[Opening Material shown section]

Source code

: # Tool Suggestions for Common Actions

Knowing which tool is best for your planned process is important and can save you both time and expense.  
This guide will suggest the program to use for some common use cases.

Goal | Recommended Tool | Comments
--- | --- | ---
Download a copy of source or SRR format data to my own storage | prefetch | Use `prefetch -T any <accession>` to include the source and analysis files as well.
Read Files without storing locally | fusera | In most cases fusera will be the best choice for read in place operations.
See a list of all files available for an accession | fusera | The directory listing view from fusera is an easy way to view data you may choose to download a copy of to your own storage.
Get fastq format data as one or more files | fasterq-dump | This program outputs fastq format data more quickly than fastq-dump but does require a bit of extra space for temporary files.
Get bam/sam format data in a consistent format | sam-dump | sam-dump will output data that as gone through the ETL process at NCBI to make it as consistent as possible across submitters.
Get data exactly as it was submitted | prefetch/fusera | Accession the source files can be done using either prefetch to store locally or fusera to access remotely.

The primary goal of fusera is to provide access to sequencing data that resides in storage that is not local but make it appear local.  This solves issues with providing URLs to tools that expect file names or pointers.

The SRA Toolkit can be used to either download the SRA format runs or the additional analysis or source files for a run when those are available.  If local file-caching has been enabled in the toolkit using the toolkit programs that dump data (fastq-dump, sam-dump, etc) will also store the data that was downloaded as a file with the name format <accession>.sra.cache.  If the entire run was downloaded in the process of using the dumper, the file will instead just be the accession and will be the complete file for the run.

[Closing Material shown section]

> **Activity**
Work out how many lines of the data include the word "locally", and write that number alone.

> **Output for this exercise**
2